• Task description
From the entries below, copy every line holding the word "ouvre".

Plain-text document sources
*** Begin section ***

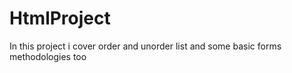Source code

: # HtmlProject
In this project i cover order and unorder list and some basic forms methodologies too
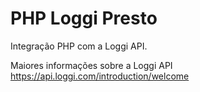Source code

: # PHP Loggi Presto

Integração PHP com a Loggi API.

Maiores informações sobre a Loggi API https://api.loggi.com/introduction/welcome
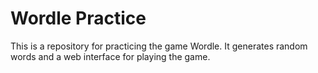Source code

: # Wordle Practice

This is a repository for practicing the game Wordle. It generates random words and a web interface for playing the game.
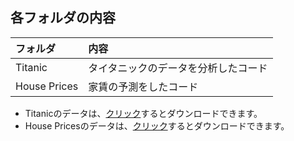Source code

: ## 各フォルダの内容

|フォルダ| 内容 |
|:----|:-------|
| Titanic | タイタニックのデータを分析したコード |
| House Prices | 家賃の予測をしたコード　|


* Titanicのデータは、[クリック](https://www.kaggle.com/c/titanic)するとダウンロードできます。
* House Pricesのデータは、[クリック](https://www.kaggle.com/c/house-prices-advanced-regression-techniques)するとダウンロードできます。
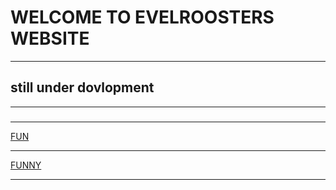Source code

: <html lang="en">

<html>

<head>
	<title> <p> Evilroosters websiteッ </p></title>
</head>
<body> <h1>WELCOME TO EVELROOSTERS WEBSITE </h1>
<hr/>
<h2>still under dovlopment</h2>
<hr>
<h3></h3>
<hr>

<a href="https://www.youtube.com/watch?v=sYmOR_yTPv4">FUN</a>
  <hr>
<a href="https://www.youtube.com/watch?v=uKYV2qjYIS0&t=1s">FUNNY</a>
  <hr> 
  
  <meta charset="utf-8" />
  <meta name="fragment" content="!" />
  <link rel="icon" type="image/png" href="/favicon.ico" />
  <meta name="viewport" content="width=device-width, initial-scale=1.0">
  <script type="module" crossorigin src="/index.js"></script>
  <link rel="stylesheet" crossorigin href="/assets/index.css">

<html lang="en">

<html>

<head>





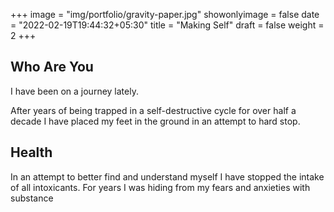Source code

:+++
image = "img/portfolio/gravity-paper.jpg"
showonlyimage = false
date = "2022-02-19T19:44:32+05:30"
title = "Making Self"
draft = false
weight = 2
+++

## Who Are You  


I have been on a journey lately.  

After years of being trapped in a self-destructive cycle for over half a decade I have placed my feet in the ground in an attempt to hard stop.  


## Health  

In an attempt to better find and understand myself I have stopped the intake of all intoxicants. For years I was hiding from my fears and anxieties with substance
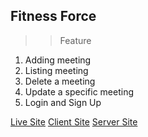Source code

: ## Fitness Force

>>Feature
1. Adding meeting
2. Listing meeting
3. Delete a meeting
4. Update a specific meeting
5. Login and Sign Up
 


[Live Site](https://fitnessforce.netlify.app/)
[Client Site](https://github.com/rahulsaha28/fitnessForceClient.git)
[Server Site](https://github.com/rahulsaha28/fitnessForceServer.git)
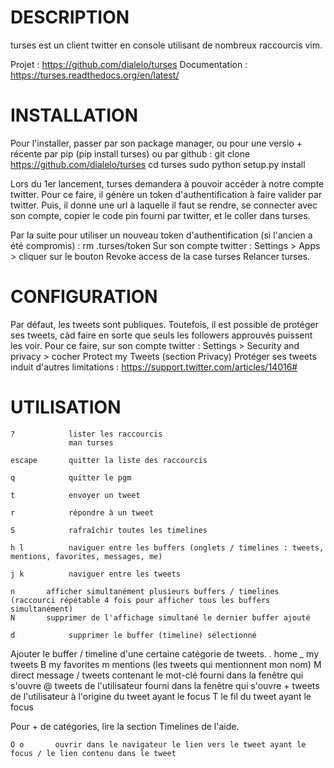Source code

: 
#				DESCRIPTION

turses est un client twitter en console utilisant de nombreux raccourcis vim.

Projet : https://github.com/dialelo/turses
Documentation : https://turses.readthedocs.org/en/latest/

#				INSTALLATION

Pour l'installer, passer par son package manager, ou pour une versio + récente par pip (pip install turses) ou par github :
    git clone https://github.com/dialelo/turses
    cd turses
    sudo python setup.py install

Lors du 1er lancement, turses demandera à pouvoir accéder à notre compte twitter.
Pour ce faire, il génère un token d'authentification à faire valider par twitter.
Puis, il donne une url à laquelle il faut se rendre, se connecter avec son compte, copier le code pin fourni par twitter,
et le coller dans turses.

Par la suite pour utiliser un nouveau token d'authentification (si l'ancien a été compromis) :
    rm .turses/token
Sur son compte twitter : Settings > Apps > cliquer sur le bouton Revoke access de la case turses
Relancer turses.

#				CONFIGURATION

Par défaut, les tweets sont publiques.
Toutefois, il est possible de protéger ses tweets, càd faire en sorte que seuls les followers approuvés puissent les voir.
Pour ce faire, sur son compte twitter : Settings > Security and privacy > cocher Protect my Tweets (section Privacy)
Protéger ses tweets induit d'autres limitations : https://support.twitter.com/articles/14016#

#				UTILISATION

    ?            lister les raccourcis
                 man turses

    escape       quitter la liste des raccourcis

    q            quitter le pgm

    t            envoyer un tweet

    r            répondre à un tweet

    S            rafraîchir toutes les timelines

    h l          naviguer entre les buffers (onglets / timelines : tweets, mentions, favorites, messages, me)

    j k          naviguer entre les tweets

    n       afficher simultanément plusieurs buffers / timelines (raccourci répétable 4 fois pour afficher tous les buffers simultanément)
    N       supprimer de l'affichage simultané le dernier buffer ajouté

    d            supprimer le buffer (timeline) sélectionné

Ajouter le buffer / timeline d'une certaine catégorie de tweets.
    .	home
    _	my tweets
    B	my favorites
    m	mentions (les tweets qui mentionnent mon nom)
    M	direct message
    /	tweets contenant le mot-clé fourni dans la fenêtre qui s'ouvre
    @	tweets de l'utilisateur fourni dans la fenêtre qui s'ouvre
    +	tweets de l'utilisateur à l'origine du tweet ayant le focus
    T	le fil du tweet ayant le focus

Pour + de catégories, lire la section Timelines de l'aide.

    O o       ouvrir dans le navigateur le lien vers le tweet ayant le focus / le lien contenu dans le tweet

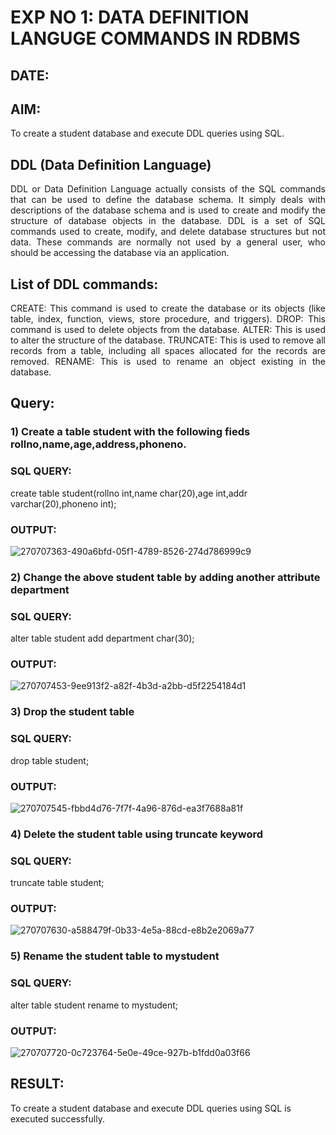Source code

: # EXP NO 1: DATA DEFINITION LANGUGE COMMANDS IN RDBMS
## DATE:
## AIM:
To create a student database and execute DDL queries using SQL.


## DDL (Data Definition Language)
<div align="justify">
DDL or Data Definition Language actually consists of the SQL commands that can be used to define the database schema. It simply deals with descriptions of the database schema and is used to create and modify the structure of database objects in the database. DDL is a set of SQL commands used to create, modify, and delete database structures but not data. These commands are normally not used by a general user, who should be accessing the database via an application.
</div>
 
## List of DDL commands: 
<div align="justify">
CREATE: This command is used to create the database or its objects (like table, index, function, views, store procedure, and triggers).
DROP: This command is used to delete objects from the database.
ALTER: This is used to alter the structure of the database.
TRUNCATE: This is used to remove all records from a table, including all spaces allocated for the records are removed.
RENAME: This is used to rename an object existing in the database.
</div>

## Query:
### 1) Create a table student with the following fieds rollno,name,age,address,phoneno.

### SQL QUERY: 
create table student(rollno int,name char(20),age int,addr varchar(20),phoneno int);
### OUTPUT:

![270707363-490a6bfd-05f1-4789-8526-274d786999c9](https://github.com/AdhithyaMR/G2_DBMS/assets/118834761/b78f9e1e-cbcf-434f-b62a-fb42922aeed1)

### 2) Change the above student table by adding another attribute department

### SQL QUERY: 
alter table student add department char(30);

### OUTPUT:
![270707453-9ee913f2-a82f-4b3d-a2bb-d5f2254184d1](https://github.com/AdhithyaMR/G2_DBMS/assets/118834761/27044e69-3717-49c7-9be6-e34f217cf661)


### 3) Drop the student table
 
### SQL QUERY: 
drop table student;
### OUTPUT:

![270707545-fbbd4d76-7f7f-4a96-876d-ea3f7688a81f](https://github.com/AdhithyaMR/G2_DBMS/assets/118834761/b562d2da-f918-4772-9e3d-216fd601ded3)

### 4) Delete the student table using truncate keyword

### SQL QUERY: 
truncate table student;

### OUTPUT:

![270707630-a588479f-0b33-4e5a-88cd-e8b2e2069a77](https://github.com/AdhithyaMR/G2_DBMS/assets/118834761/36a3b6d0-9a38-425a-89c9-37e90fa30b1c)


### 5) Rename the student table to mystudent

### SQL QUERY: 
alter table student rename to mystudent;
### OUTPUT:
![270707720-0c723764-5e0e-49ce-927b-b1fdd0a03f66](https://github.com/AdhithyaMR/G2_DBMS/assets/118834761/23e2e7b7-12f4-4670-b8e9-5da2f1576df8)
## RESULT:
To create a student database and execute DDL queries using SQL is executed successfully.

*** End section ***

• Exercise answer
    /	tweets contenant le mot-clé fourni dans la fenêtre qui s'ouvre
    @	tweets de l'utilisateur fourni dans la fenêtre qui s'ouvre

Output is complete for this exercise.